Change Data Capture (CDC)

Change Data Capture (CDC) is the practice of streaming database mutations as ordered events so downstream systems can stay in sync without periodic full loads. Rather than asking “what does my data look like now?”, CDC answers “what changed, and when?”

DeltaForge is a CDC engine built to make log-based change streams reliable, observable, and operationally simple in modern, containerized environments. It focuses on row-level CDC from MySQL binlog and Postgres logical replication to keep consumers accurate and latency-aware while minimizing impact on source databases.

In short: DeltaForge tails committed transactions from MySQL and Postgres logs, preserves ordering and transaction boundaries, and delivers events to Kafka and Redis with checkpointed delivery, configurable batching, and Prometheus metrics - without requiring a JVM or distributed coordinator.

Why CDC matters

Traditional data integration relies on periodic batch jobs that query source systems, compare snapshots, and push differences downstream. This approach worked for decades, but modern architectures demand something better.

The batch ETL problem: A nightly sync means your analytics are always a day stale. An hourly sync still leaves gaps and hammers your production database with expensive SELECT * queries during business hours. As data volumes grow, these jobs take longer, fail more often, and compete for the same resources your customers need.

CDC flips the model. Instead of pulling data on a schedule, you subscribe to changes as they happen.

Aspect	Batch ETL	CDC
Latency	Minutes to hours	Seconds to milliseconds
Source load	High (repeated scans)	Minimal (log tailing)
Data freshness	Stale between runs	Near real-time
Failure recovery	Re-run entire job	Resume from checkpoint
Change detection	Diff comparison	Native from source

These benefits compound as systems scale and teams decentralize:

Deterministic replay: Ordered events allow consumers to reconstruct state or power exactly-once delivery with checkpointing.
Polyglot delivery: The same change feed can serve caches, queues, warehouses, and search indexes simultaneously without additional source queries.

How CDC works

All CDC implementations share a common goal: detect changes and emit them as events.

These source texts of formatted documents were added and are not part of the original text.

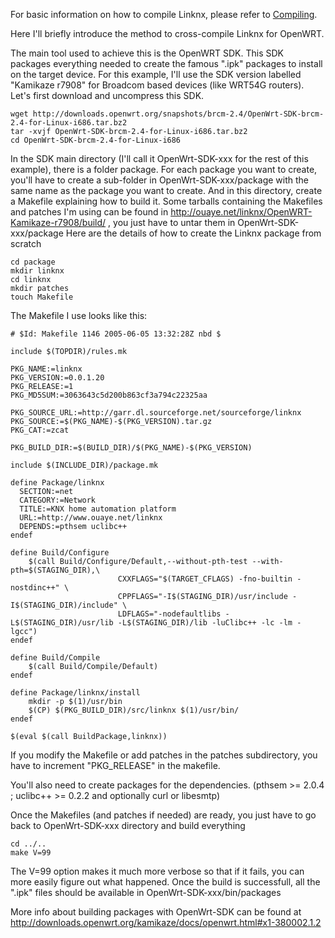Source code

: For basic information on how to compile Linknx, please refer to [Compiling](Compiling).

Here I'll briefly introduce the method to cross-compile Linknx for OpenWRT.

The main tool used to achieve this is the OpenWRT SDK. This SDK packages everything needed to create the famous ".ipk" packages to install on the target device.
For this example, I'll use the SDK version labelled "Kamikaze r7908" for Broadcom based devices (like WRT54G routers).
Let's first download and uncompress this SDK.
```
wget http://downloads.openwrt.org/snapshots/brcm-2.4/OpenWrt-SDK-brcm-2.4-for-Linux-i686.tar.bz2
tar -xvjf OpenWrt-SDK-brcm-2.4-for-Linux-i686.tar.bz2
cd OpenWrt-SDK-brcm-2.4-for-Linux-i686
```
In the SDK main directory (I'll call it OpenWrt-SDK-xxx for the rest of this example), there is a folder package. For each package you want to create, you'll have to create a sub-folder in OpenWrt-SDK-xxx/package with the same name as the package you want to create. And in this directory, create a Makefile explaining how to build it.
Some tarballs containing the Makefiles and patches I'm using can be found in http://ouaye.net/linknx/OpenWRT-Kamikaze-r7908/build/ , you just have to untar them in OpenWrt-SDK-xxx/package
Here are the details of how to create the Linknx package from scratch
```
cd package
mkdir linknx
cd linknx
mkdir patches
touch Makefile
```
The Makefile I use looks like this:
```
# $Id: Makefile 1146 2005-06-05 13:32:28Z nbd $

include $(TOPDIR)/rules.mk

PKG_NAME:=linknx
PKG_VERSION:=0.0.1.20
PKG_RELEASE:=1
PKG_MD5SUM:=3063643c5d200b863cf3a794c22325aa

PKG_SOURCE_URL:=http://garr.dl.sourceforge.net/sourceforge/linknx
PKG_SOURCE:=$(PKG_NAME)-$(PKG_VERSION).tar.gz
PKG_CAT:=zcat

PKG_BUILD_DIR:=$(BUILD_DIR)/$(PKG_NAME)-$(PKG_VERSION)

include $(INCLUDE_DIR)/package.mk

define Package/linknx
  SECTION:=net
  CATEGORY:=Network
  TITLE:=KNX home automation platform
  URL:=http://www.ouaye.net/linknx
  DEPENDS:=pthsem uclibc++
endef

define Build/Configure
    $(call Build/Configure/Default,--without-pth-test --with-pth=$(STAGING_DIR),\
                        CXXFLAGS="$(TARGET_CFLAGS) -fno-builtin -nostdinc++" \
                        CPPFLAGS="-I$(STAGING_DIR)/usr/include -I$(STAGING_DIR)/include" \
                        LDFLAGS="-nodefaultlibs -L$(STAGING_DIR)/usr/lib -L$(STAGING_DIR)/lib -luClibc++ -lc -lm -lgcc")
endef

define Build/Compile
    $(call Build/Compile/Default)
endef

define Package/linknx/install
    mkdir -p $(1)/usr/bin
    $(CP) $(PKG_BUILD_DIR)/src/linknx $(1)/usr/bin/
endef

$(eval $(call BuildPackage,linknx))
```
If you modify the Makefile or add patches in the patches subdirectory, you have to increment "PKG_RELEASE" in the makefile.

You'll also need to create packages for the dependencies. (pthsem >= 2.0.4 ; uclibc++ >= 0.2.2 and optionally curl or libesmtp)

Once the Makefiles (and patches if needed) are ready, you just have to go back to OpenWrt-SDK-xxx directory and build everything
```
cd ../..
make V=99
```
The V=99 option makes it much more verbose so that if it fails, you can more easily figure out what happened.
Once the build is successfull, all the ".ipk" files should be available in OpenWrt-SDK-xxx/bin/packages

More info about building packages with OpenWrt-SDK can be found at http://downloads.openwrt.org/kamikaze/docs/openwrt.html#x1-380002.1.2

The approaches differ in how they detect those changes.

Log-based CDC

Databases maintain transaction logs (MySQL binlog, Postgres WAL) that record every committed change for durability and replication. Log-based CDC reads these logs directly, capturing changes without touching application tables.

┌─────────────┐    commits    ┌─────────────┐    tails     ┌─────────────┐
│ Application │──────────────▶│  Database   │─────────────▶│ CDC Engine  │
└─────────────┘               │   + WAL     │              └──────┬──────┘
                              └─────────────┘                     │
                                                                  ▼
                                                           ┌─────────────┐
                                                           │   Kafka /   │
                                                           │   Redis     │
                                                           └─────────────┘

Advantages:

Zero impact on source table performance
Captures all changes including those from triggers and stored procedures
Preserves transaction boundaries and ordering
Can capture deletes without soft-delete columns

Trade-offs:

Requires database configuration (replication slots, binlog retention)
Schema changes need careful handling
Log retention limits how far back you can replay

DeltaForge uses log-based CDC exclusively. This allows DeltaForge to provide stronger ordering guarantees, lower source impact, and simpler operational semantics than hybrid approaches that mix log tailing with polling or triggers.

Trigger-based CDC

Database triggers fire on INSERT, UPDATE, and DELETE operations, writing change records to a shadow table that a separate process polls.

Advantages:

Works on databases without accessible transaction logs
Can capture application-level context unavailable in logs

Trade-offs:

Adds write overhead to every transaction
Triggers can be disabled or forgotten during schema migrations
Shadow tables require maintenance and can grow unbounded

Polling-based CDC

A process periodically queries tables for rows modified since the last check, typically using an updated_at timestamp or incrementing ID.

Advantages:

Simple to implement
No special database configuration required

Trade-offs:

Cannot reliably detect deletes
Requires updated_at columns on every table
Polling frequency trades off latency against database load
Clock skew and transaction visibility can cause missed or duplicate events

Anatomy of a CDC event

A well-designed CDC event contains everything downstream consumers need to process the change correctly.

{
  "id": "evt_01J7K9X2M3N4P5Q6R7S8T9U0V1",
  "source": {
    "database": "shop",
    "table": "orders",
    "server_id": "mysql-prod-1"
  },
  "operation": "update",
  "timestamp": "2025-01-15T14:32:01.847Z",
  "transaction": {
    "id": "gtid:3E11FA47-71CA-11E1-9E33-C80AA9429562:42",
    "position": 15847293
  },
  "before": {
    "id": 12345,
    "status": "pending",
    "total": 99.99,
    "updated_at": "2025-01-15T14:30:00.000Z"
  },
  "after": {
    "id": 12345,
    "status": "shipped",
    "total": 99.99,
    "updated_at": "2025-01-15T14:32:01.000Z"
  },
  "schema_version": "v3"
}

Key components:

Field	Purpose
`operation`	INSERT, UPDATE, DELETE, or DDL
`before` / `after`	Row state before and after the change (enables diff logic)
`transaction`	Groups changes from the same database transaction
`timestamp`	When the change was committed at the source
`schema_version`	Helps consumers handle schema evolution

Not all fields are present for every operation-before is omitted for INSERTs, after is omitted for DELETEs - but the event envelope and metadata fields are consistent across MySQL and Postgres sources.

Real-world use cases

Cache invalidation and population

Problem: Your Redis cache serves product catalog data, but cache invalidation logic is scattered across dozens of services. Some forget to invalidate, others invalidate too aggressively, and debugging staleness issues takes hours.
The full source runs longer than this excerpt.